Ainda em 2022, a Prefeitura de Ouro Preto, cidade que abriga a nascente do Rio das Velhas, e a Universidade Federal de Ouro Preto (UFOP), colocaram em prática a parceria, firmada meses antes, para monitorar a qualidade das águas, em especial a balneabilidade – adequação a banho, mergulho, etc – de 17 áreas recreativas do município, entre cachoeiras, rios, córregos e lagoas.
Segundo Chiquinho de Assis, Secretário de Meio Ambiente da cidade patrimônio mundial, “no cardápio de convênios com a UFOP, um era o monitoramento da balneabilidade, principalmente das áreas de lazer frequentadas pela comunidade”. “Formalizamos isso na Semana do Meio Ambiente em junho de 2021”, acrescenta.
O professor Aníbal Santiago, do Departamento de Engenharia Civil da Escola de Minas da Universidade Federal de Ouro Preto (UFOP) e Doutor pela Universidade Federal de Viçosa, coordena tecnicamente o projeto e conta: “desde que mudei para Ouro Preto, em 2013, havia um fluxo turístico muito grande nas áreas recreativas e vi que era importante conhecer a qualidade. Montamos então um projeto, para Ouro Preto e Mariana. Detectamos vulnerabilidades, o principal problema era na Cachoeira do Brumado, no Rio Doce, mas a ideia morreu por falta de recursos e de apoio institucional”. Ele continua: “Mais recentemente, falei do projeto com o Chiquinho, um profundo conhecedor das 17 áreas recreativas, e ele fez o arranjo”.
O projeto
Pelo combinado, a Secretaria elenca as áreas de coleta, fornece os insumos para os testes e viabiliza o transporte das equipes. À UFOP cabe a análise do material e a publicação do respectivo relatório.
A primeira ida a campo se deu entre abril e maio de 2022. O propósito, diz Assis, é “fazer duas coletas por ano, uma na seca e outra no período de chuvas”, mas “vamos priorizar os locais onde os primeiros resultados acusaram impropriedade”.

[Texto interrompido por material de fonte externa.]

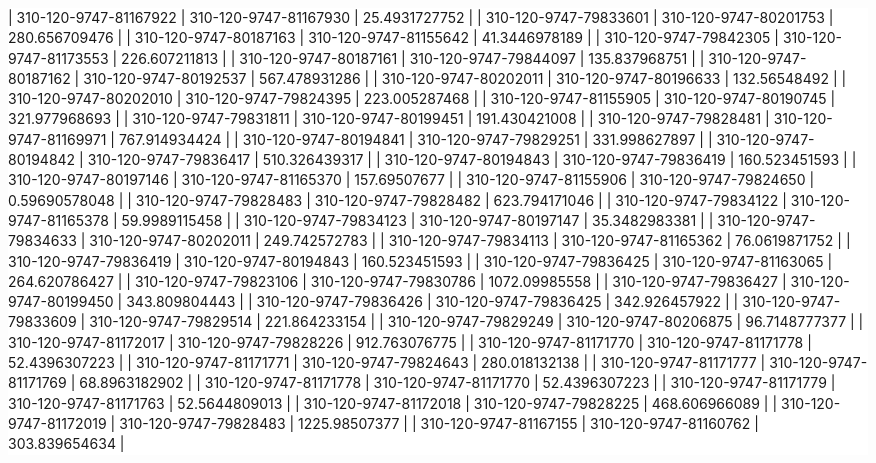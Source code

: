 | 310-120-9747-81167922 | 310-120-9747-81167930 | 25.4931727752 |
| 310-120-9747-79833601 | 310-120-9747-80201753 | 280.656709476 |
| 310-120-9747-80187163 | 310-120-9747-81155642 | 41.3446978189 |
| 310-120-9747-79842305 | 310-120-9747-81173553 | 226.607211813 |
| 310-120-9747-80187161 | 310-120-9747-79844097 | 135.837968751 |
| 310-120-9747-80187162 | 310-120-9747-80192537 | 567.478931286 |
| 310-120-9747-80202011 | 310-120-9747-80196633 | 132.56548492 |
| 310-120-9747-80202010 | 310-120-9747-79824395 | 223.005287468 |
| 310-120-9747-81155905 | 310-120-9747-80190745 | 321.977968693 |
| 310-120-9747-79831811 | 310-120-9747-80199451 | 191.430421008 |
| 310-120-9747-79828481 | 310-120-9747-81169971 | 767.914934424 |
| 310-120-9747-80194841 | 310-120-9747-79829251 | 331.998627897 |
| 310-120-9747-80194842 | 310-120-9747-79836417 | 510.326439317 |
| 310-120-9747-80194843 | 310-120-9747-79836419 | 160.523451593 |
| 310-120-9747-80197146 | 310-120-9747-81165370 | 157.69507677 |
| 310-120-9747-81155906 | 310-120-9747-79824650 | 0.59690578048 |
| 310-120-9747-79828483 | 310-120-9747-79828482 | 623.794171046 |
| 310-120-9747-79834122 | 310-120-9747-81165378 | 59.9989115458 |
| 310-120-9747-79834123 | 310-120-9747-80197147 | 35.3482983381 |
| 310-120-9747-79834633 | 310-120-9747-80202011 | 249.742572783 |
| 310-120-9747-79834113 | 310-120-9747-81165362 | 76.0619871752 |
| 310-120-9747-79836419 | 310-120-9747-80194843 | 160.523451593 |
| 310-120-9747-79836425 | 310-120-9747-81163065 | 264.620786427 |
| 310-120-9747-79823106 | 310-120-9747-79830786 | 1072.09985558 |
| 310-120-9747-79836427 | 310-120-9747-80199450 | 343.809804443 |
| 310-120-9747-79836426 | 310-120-9747-79836425 | 342.926457922 |
| 310-120-9747-79833609 | 310-120-9747-79829514 | 221.864233154 |
| 310-120-9747-79829249 | 310-120-9747-80206875 | 96.7148777377 |
| 310-120-9747-81172017 | 310-120-9747-79828226 | 912.763076775 |
| 310-120-9747-81171770 | 310-120-9747-81171778 | 52.4396307223 |
| 310-120-9747-81171771 | 310-120-9747-79824643 | 280.018132138 |
| 310-120-9747-81171777 | 310-120-9747-81171769 | 68.8963182902 |
| 310-120-9747-81171778 | 310-120-9747-81171770 | 52.4396307223 |
| 310-120-9747-81171779 | 310-120-9747-81171763 | 52.5644809013 |
| 310-120-9747-81172018 | 310-120-9747-79828225 | 468.606966089 |
| 310-120-9747-81172019 | 310-120-9747-79828483 | 1225.98507377 |
| 310-120-9747-81167155 | 310-120-9747-81160762 | 303.839654634 |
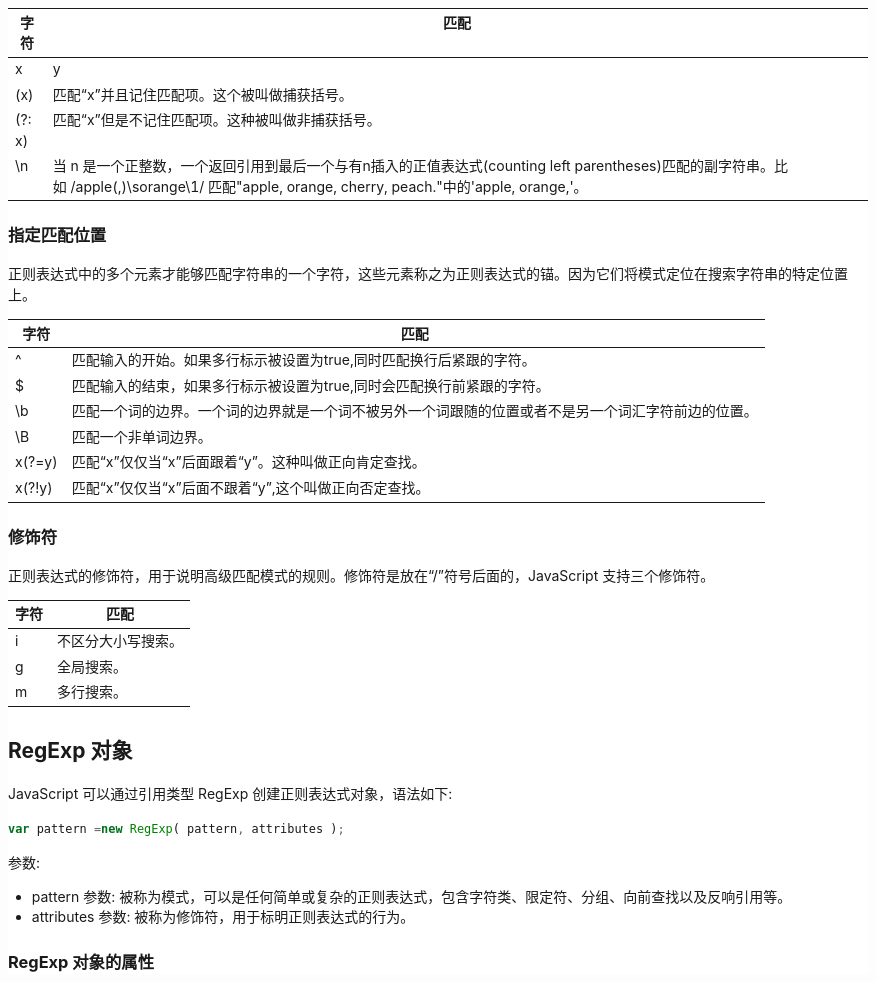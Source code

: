 | 字符 | 匹配 |
| --- | --- |
| x|y | 匹配“x”或者“y”。|
| (x) | 匹配“x”并且记住匹配项。这个被叫做捕获括号。|
| (?:x) | 匹配“x”但是不记住匹配项。这种被叫做非捕获括号。|
| \n | 当 n 是一个正整数，一个返回引用到最后一个与有n插入的正值表达式(counting left parentheses)匹配的副字符串。比如 /apple(,)\sorange\1/ 匹配"apple, orange, cherry, peach."中的'apple, orange,'。|

### 指定匹配位置

正则表达式中的多个元素才能够匹配字符串的一个字符，这些元素称之为正则表达式的锚。因为它们将模式定位在搜索字符串的特定位置上。

| 字符 | 匹配 |
| --- | --- |
| ^ | 匹配输入的开始。如果多行标示被设置为true,同时匹配换行后紧跟的字符。|
| $ | 匹配输入的结束，如果多行标示被设置为true,同时会匹配换行前紧跟的字符。|
| \b | 匹配一个词的边界。一个词的边界就是一个词不被另外一个词跟随的位置或者不是另一个词汇字符前边的位置。|
| \B | 匹配一个非单词边界。|
| x(?=y) | 匹配“x”仅仅当“x”后面跟着“y”。这种叫做正向肯定查找。|
| x(?!y) | 匹配“x”仅仅当“x”后面不跟着“y”,这个叫做正向否定查找。|

### 修饰符

正则表达式的修饰符，用于说明高级匹配模式的规则。修饰符是放在“/”符号后面的，JavaScript 支持三个修饰符。

| 字符 | 匹配 |
| --- | --- |
| i | 不区分大小写搜索。|
| g | 全局搜索。|
| m | 多行搜索。|

## RegExp 对象

JavaScript 可以通过引用类型 RegExp 创建正则表达式对象，语法如下:

```javascript
var pattern =new RegExp( pattern, attributes );
```

参数:

- pattern 参数: 被称为模式，可以是任何简单或复杂的正则表达式，包含字符类、限定符、分组、向前查找以及反响引用等。
- attributes 参数: 被称为修饰符，用于标明正则表达式的行为。

### RegExp 对象的属性
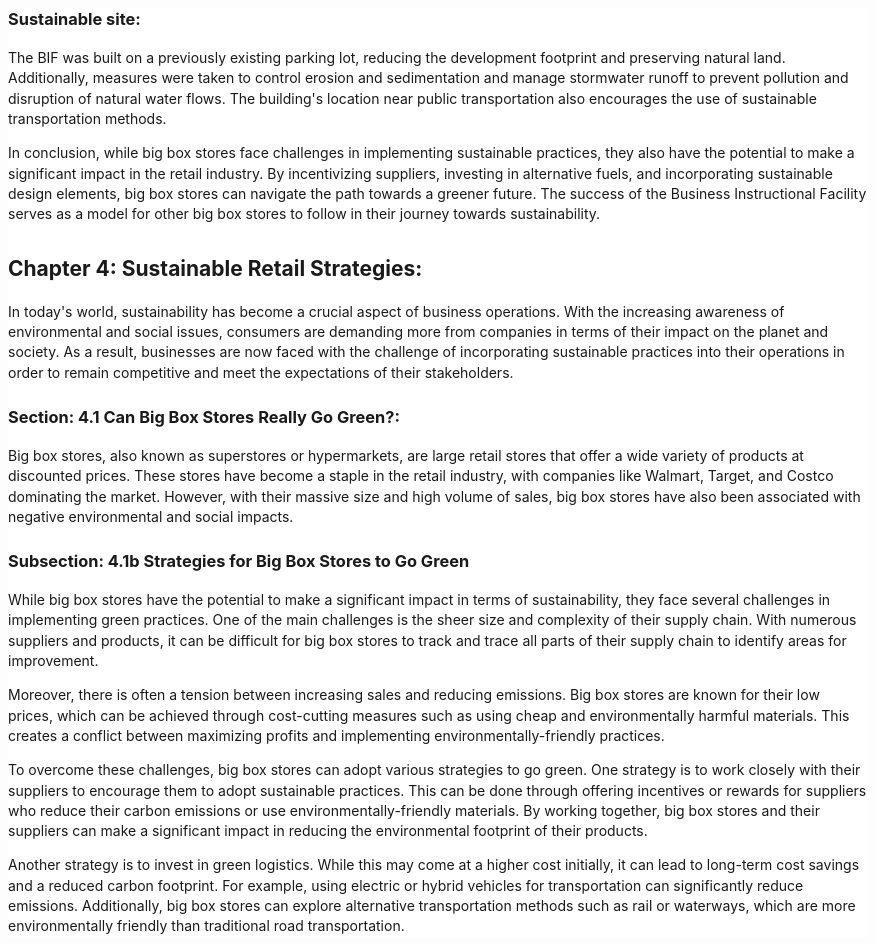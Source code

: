 ### Sustainable site:

The BIF was built on a previously existing parking lot, reducing the development footprint and preserving natural land. Additionally, measures were taken to control erosion and sedimentation and manage stormwater runoff to prevent pollution and disruption of natural water flows. The building's location near public transportation also encourages the use of sustainable transportation methods.

In conclusion, while big box stores face challenges in implementing sustainable practices, they also have the potential to make a significant impact in the retail industry. By incentivizing suppliers, investing in alternative fuels, and incorporating sustainable design elements, big box stores can navigate the path towards a greener future. The success of the Business Instructional Facility serves as a model for other big box stores to follow in their journey towards sustainability.


## Chapter 4: Sustainable Retail Strategies:

In today's world, sustainability has become a crucial aspect of business operations. With the increasing awareness of environmental and social issues, consumers are demanding more from companies in terms of their impact on the planet and society. As a result, businesses are now faced with the challenge of incorporating sustainable practices into their operations in order to remain competitive and meet the expectations of their stakeholders.

### Section: 4.1 Can Big Box Stores Really Go Green?:

Big box stores, also known as superstores or hypermarkets, are large retail stores that offer a wide variety of products at discounted prices. These stores have become a staple in the retail industry, with companies like Walmart, Target, and Costco dominating the market. However, with their massive size and high volume of sales, big box stores have also been associated with negative environmental and social impacts.

### Subsection: 4.1b Strategies for Big Box Stores to Go Green

While big box stores have the potential to make a significant impact in terms of sustainability, they face several challenges in implementing green practices. One of the main challenges is the sheer size and complexity of their supply chain. With numerous suppliers and products, it can be difficult for big box stores to track and trace all parts of their supply chain to identify areas for improvement.

Moreover, there is often a tension between increasing sales and reducing emissions. Big box stores are known for their low prices, which can be achieved through cost-cutting measures such as using cheap and environmentally harmful materials. This creates a conflict between maximizing profits and implementing environmentally-friendly practices.

To overcome these challenges, big box stores can adopt various strategies to go green. One strategy is to work closely with their suppliers to encourage them to adopt sustainable practices. This can be done through offering incentives or rewards for suppliers who reduce their carbon emissions or use environmentally-friendly materials. By working together, big box stores and their suppliers can make a significant impact in reducing the environmental footprint of their products.

Another strategy is to invest in green logistics. While this may come at a higher cost initially, it can lead to long-term cost savings and a reduced carbon footprint. For example, using electric or hybrid vehicles for transportation can significantly reduce emissions. Additionally, big box stores can explore alternative transportation methods such as rail or waterways, which are more environmentally friendly than traditional road transportation.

Santiago explica que a avaliação é feita “ao final de cinco semanas de coleta, para ter resultados mais consistentes”, que precisam apresentar 80% das amostras dentro dos valores aceitáveis segundo a Resolução 274 Conama [Conselho Nacional do Meio Ambiente]”. Os indicadores aferidos se referem à contaminação fecal, coliformes totais e termotolerantes, com destaque para a bactéria Escherichia coli”.
A intenção da Prefeitura, diz Chiquinho de Assis, é “manter [o projeto] durante toda a gestão” e “ampliar os pontos”. Ele garante que o montante financeiro necessário “já está no orçamento”, e anuncia: “Vamos elaborar Projeto de Lei pra torná-lo permanente”.
As atividades, porém, estão momentaneamente paralisadas, “aguardando os meios para custear insumos e transporte”, informa o professor da UFOP.
Secretário de Meio Ambiente de Ouro Preto, Chiquinho de Assis ressalta a importância do projeto para a atual gestão do município
Sobressalto no Alto Velhas
Dos locais avaliados pela UFOP em 2022, oito pertencem à bacia do Rio das Velhas, todos fartamente frequentados por visitantes de fora e moradores do entorno. As análises mostraram que dois desses pontos – ambos na calha principal do rio, praticamente dentro do núcleo urbano do distrito de São Bartolomeu, indicado há menos de dois anos ao posto de uma das melhores vilas do mundo – tinham água imprópria ao chamado contato primário.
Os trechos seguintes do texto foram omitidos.